The film was shot in 1975, but it didn't premiere until May 1983 due to military government disapproval and censorship at the time.

==Plot==
A mother confronts the young woman who is going to marry her youngest son.

==Cast==

- María Rosa Gallo as Juliana
- Selva Alemán as Celina
- Miguel Ángel Solá as Antonio
- María Vaner as Roberta
- Pablo Alarcón as Pedro
- Aldo Barbero as El hombre
- Alba Mujica as Rosalía
- David Llewellyn as Carancho
- Edith Gaute
- Juan Carlos de Seta as the drunkard
- Roberto Pieri as old man
- María Bufano as Hermana de Celina
- Sara Suter
- Ramón Perello as man in bar
- Jorge Ochoa
- Raúl Manso
- Tatiana Robi
- Roberto Doménico
- Eduardo Thau
- Patricia Luján
- Sergio Birnadussi
- Gabriel D. Lentini
- S. M. Birnadussi

==Production==
The film was produced by executive producer Eduardo Thau.

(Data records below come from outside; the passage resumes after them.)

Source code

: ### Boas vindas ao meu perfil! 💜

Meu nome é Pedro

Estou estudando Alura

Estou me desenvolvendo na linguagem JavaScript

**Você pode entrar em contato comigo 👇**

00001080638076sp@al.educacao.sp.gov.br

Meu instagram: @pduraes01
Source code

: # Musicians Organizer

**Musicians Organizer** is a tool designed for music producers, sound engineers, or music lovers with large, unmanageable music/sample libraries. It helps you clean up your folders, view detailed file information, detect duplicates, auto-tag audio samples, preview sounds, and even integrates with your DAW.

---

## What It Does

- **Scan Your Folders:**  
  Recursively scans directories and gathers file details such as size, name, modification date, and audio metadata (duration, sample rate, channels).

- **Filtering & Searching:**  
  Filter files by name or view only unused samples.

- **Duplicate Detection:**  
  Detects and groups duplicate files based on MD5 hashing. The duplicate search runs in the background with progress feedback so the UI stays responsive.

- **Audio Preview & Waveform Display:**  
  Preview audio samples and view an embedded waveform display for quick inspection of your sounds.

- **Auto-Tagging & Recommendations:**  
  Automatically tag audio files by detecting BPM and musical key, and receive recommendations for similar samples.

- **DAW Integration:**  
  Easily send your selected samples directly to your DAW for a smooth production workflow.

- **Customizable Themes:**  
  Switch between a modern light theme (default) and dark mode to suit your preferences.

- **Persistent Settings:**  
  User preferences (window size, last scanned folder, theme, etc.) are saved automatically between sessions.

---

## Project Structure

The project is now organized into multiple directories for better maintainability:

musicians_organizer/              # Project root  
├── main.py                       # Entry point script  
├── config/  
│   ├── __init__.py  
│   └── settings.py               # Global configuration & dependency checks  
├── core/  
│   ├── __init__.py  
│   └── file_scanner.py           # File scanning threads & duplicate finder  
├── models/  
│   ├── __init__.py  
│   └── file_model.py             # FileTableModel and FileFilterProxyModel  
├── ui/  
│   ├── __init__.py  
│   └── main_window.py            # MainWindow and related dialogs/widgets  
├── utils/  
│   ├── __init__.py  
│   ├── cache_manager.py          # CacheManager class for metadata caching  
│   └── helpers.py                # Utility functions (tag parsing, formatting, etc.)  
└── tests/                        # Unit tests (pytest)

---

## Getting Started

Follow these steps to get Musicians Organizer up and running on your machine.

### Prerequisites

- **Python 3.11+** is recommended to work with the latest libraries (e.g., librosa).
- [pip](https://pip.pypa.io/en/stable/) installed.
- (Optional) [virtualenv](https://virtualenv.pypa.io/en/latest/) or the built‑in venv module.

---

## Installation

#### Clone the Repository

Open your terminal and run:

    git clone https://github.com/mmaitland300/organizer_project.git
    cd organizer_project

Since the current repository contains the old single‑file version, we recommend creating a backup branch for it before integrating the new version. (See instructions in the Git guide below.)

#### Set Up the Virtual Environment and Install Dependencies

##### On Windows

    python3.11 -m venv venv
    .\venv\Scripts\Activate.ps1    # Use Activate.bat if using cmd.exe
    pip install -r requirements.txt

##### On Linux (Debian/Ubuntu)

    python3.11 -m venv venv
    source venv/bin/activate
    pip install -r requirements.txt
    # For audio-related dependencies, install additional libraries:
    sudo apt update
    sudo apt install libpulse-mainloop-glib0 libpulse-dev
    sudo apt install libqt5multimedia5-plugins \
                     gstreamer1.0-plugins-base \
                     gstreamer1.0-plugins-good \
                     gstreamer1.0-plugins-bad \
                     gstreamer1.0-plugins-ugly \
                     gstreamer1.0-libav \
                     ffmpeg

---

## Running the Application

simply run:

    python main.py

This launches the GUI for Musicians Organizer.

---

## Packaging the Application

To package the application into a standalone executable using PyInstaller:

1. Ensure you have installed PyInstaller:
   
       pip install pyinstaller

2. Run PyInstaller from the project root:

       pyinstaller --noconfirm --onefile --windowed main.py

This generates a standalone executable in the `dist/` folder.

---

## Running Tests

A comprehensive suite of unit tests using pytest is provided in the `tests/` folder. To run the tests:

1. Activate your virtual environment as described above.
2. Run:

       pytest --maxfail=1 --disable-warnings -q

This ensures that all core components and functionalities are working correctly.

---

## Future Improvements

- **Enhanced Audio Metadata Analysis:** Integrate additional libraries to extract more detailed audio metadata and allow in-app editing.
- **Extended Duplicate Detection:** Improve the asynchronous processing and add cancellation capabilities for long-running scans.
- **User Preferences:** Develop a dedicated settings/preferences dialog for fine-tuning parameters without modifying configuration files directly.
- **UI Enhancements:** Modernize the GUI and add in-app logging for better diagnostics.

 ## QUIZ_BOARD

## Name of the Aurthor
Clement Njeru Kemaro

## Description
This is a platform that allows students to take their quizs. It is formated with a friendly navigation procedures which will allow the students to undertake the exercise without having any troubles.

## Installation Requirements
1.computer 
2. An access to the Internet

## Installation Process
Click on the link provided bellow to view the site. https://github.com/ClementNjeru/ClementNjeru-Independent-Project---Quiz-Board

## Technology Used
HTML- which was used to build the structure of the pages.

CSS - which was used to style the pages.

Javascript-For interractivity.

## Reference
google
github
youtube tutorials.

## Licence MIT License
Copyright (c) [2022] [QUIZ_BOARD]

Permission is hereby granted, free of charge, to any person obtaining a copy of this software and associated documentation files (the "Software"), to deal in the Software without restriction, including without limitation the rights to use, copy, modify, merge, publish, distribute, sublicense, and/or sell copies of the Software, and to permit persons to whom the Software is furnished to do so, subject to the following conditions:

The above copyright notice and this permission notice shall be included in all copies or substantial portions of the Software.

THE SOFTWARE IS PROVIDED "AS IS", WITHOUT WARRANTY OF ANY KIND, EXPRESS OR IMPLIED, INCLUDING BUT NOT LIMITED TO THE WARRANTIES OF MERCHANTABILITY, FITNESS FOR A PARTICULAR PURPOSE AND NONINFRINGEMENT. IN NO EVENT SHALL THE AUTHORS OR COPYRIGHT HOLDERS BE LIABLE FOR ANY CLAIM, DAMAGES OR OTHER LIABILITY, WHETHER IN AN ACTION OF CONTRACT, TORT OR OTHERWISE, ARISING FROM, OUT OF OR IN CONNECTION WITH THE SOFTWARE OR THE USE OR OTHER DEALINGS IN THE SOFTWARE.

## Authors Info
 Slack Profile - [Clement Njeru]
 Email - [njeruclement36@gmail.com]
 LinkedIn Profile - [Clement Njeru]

The screenplay was written by the director Mario David, based on the short story Los ojos de Celina by Bernardo Kordon. Cinematographer Adelqui Camusso was hired to shoot the film. Víctor Proncet composed the soundtrack, while the editing was done by Oscar Pariso.

==Reception==
The film was shot in 1975 but because the content and actors were not to the liking of the military government at the time, the film was censored and blocked from release. It didn't reach cinemas in Buenos Aires until 26 May 1983. The film was critically acclaimed upon release, with Daniel López in La Voz del Interior labelling it "Kordon and David's remarkable speech on despotism". Hugo Paredero in Humor described the actors as "very talented, all deserving", surmising that they must have had "inner drama" to be so convincing to the camera. Jorge Miguel Couselo in Clarín described it as a "compelling movie" and stated that there are "no decorations". In their 2001 book Un diccionario de films argentinos (1930-1995), Raúl Manrupe and María Alejandra Portela were less favorable, writing: "Rural matriarchy, rustic beings and critical intention against authoritarianism, in a rather static and outdated realization".